TASK TO COMPLETE:
Images aside, return all the entries exactly.

Stored data
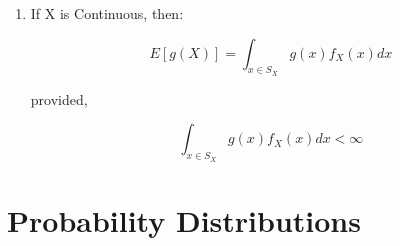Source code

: \documentclass[12pt, a4paper, titlepage]{article}
\begin{document}
\begin{enumerate}
{\begin{enumerate}
	\item{If X is Continuous, then: \begin{center} $$E\left[g(X)\right] = \int_{x \in S_X} g(x) f_X(x) dx $$ \end{center}
			provided,  \begin{center} $$\int_{x \in S_X} g(x) f_X(x) dx< \infty$$ \end{center}
			}
	

\end{enumerate}
	
}


\end{enumerate}

\section{Probability Distributions}


\end{document}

RESPONSE AREA:
Source code

: \documentclass[12pt, a4paper, titlepage]{article}
\begin{document}
\begin{enumerate}
{\begin{enumerate}
	\item{If X is Continuous, then: \begin{center} $$E\left[g(X)\right] = \int_{x \in S_X} g(x) f_X(x) dx $$ \end{center}
			provided,  \begin{center} $$\int_{x \in S_X} g(x) f_X(x) dx< \infty$$ \end{center}
			}
	

\end{enumerate}
	
}


\end{enumerate}

\section{Probability Distributions}


\end{document}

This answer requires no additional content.